**Required work**
Please reproduce, exactly and with nothing added, the lines of the material below that run from the one containing "1. 把两个中间版本都纳入到 go.sum 进来" to the end.

**Given entries**

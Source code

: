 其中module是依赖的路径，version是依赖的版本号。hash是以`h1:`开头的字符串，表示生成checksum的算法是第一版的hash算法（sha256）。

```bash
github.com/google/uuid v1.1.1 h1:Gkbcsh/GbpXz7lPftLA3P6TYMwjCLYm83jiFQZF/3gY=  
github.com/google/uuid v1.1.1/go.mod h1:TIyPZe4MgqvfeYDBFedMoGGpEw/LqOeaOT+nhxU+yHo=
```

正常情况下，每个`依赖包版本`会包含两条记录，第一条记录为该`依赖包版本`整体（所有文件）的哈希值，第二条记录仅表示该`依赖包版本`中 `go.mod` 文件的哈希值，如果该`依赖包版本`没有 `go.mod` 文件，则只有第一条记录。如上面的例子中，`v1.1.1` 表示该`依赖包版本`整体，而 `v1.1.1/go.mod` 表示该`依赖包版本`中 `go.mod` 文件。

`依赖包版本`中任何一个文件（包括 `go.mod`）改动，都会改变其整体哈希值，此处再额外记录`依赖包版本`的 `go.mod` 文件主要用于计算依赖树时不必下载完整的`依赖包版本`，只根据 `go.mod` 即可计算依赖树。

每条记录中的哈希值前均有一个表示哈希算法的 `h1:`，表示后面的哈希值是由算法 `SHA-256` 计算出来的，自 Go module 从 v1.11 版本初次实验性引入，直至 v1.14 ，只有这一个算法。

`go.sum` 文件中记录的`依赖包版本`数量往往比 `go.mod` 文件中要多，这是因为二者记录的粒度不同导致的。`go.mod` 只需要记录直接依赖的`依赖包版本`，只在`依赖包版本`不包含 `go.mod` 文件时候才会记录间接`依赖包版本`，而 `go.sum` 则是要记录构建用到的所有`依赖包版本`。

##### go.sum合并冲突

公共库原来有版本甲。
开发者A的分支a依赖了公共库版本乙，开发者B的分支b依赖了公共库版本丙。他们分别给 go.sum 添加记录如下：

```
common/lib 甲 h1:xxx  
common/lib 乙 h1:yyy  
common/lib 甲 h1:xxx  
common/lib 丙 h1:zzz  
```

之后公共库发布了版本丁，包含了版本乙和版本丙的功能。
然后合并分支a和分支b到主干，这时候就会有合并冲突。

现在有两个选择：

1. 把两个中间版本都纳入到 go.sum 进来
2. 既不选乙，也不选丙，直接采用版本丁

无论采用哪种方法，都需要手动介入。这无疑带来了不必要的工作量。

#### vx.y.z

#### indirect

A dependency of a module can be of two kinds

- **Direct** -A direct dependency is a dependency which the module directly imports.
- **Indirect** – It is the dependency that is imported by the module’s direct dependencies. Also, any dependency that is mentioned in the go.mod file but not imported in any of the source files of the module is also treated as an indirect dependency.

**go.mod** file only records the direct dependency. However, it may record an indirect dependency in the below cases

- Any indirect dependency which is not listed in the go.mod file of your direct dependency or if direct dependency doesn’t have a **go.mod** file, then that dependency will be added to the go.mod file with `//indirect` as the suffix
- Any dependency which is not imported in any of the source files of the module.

**Response to this exercise**
1. 把两个中间版本都纳入到 go.sum 进来
2. 既不选乙，也不选丙，直接采用版本丁

无论采用哪种方法，都需要手动介入。这无疑带来了不必要的工作量。

#### vx.y.z

#### indirect

A dependency of a module can be of two kinds

- **Direct** -A direct dependency is a dependency which the module directly imports.
- **Indirect** – It is the dependency that is imported by the module’s direct dependencies. Also, any dependency that is mentioned in the go.mod file but not imported in any of the source files of the module is also treated as an indirect dependency.

**go.mod** file only records the direct dependency. However, it may record an indirect dependency in the below cases

- Any indirect dependency which is not listed in the go.mod file of your direct dependency or if direct dependency doesn’t have a **go.mod** file, then that dependency will be added to the go.mod file with `//indirect` as the suffix
- Any dependency which is not imported in any of the source files of the module.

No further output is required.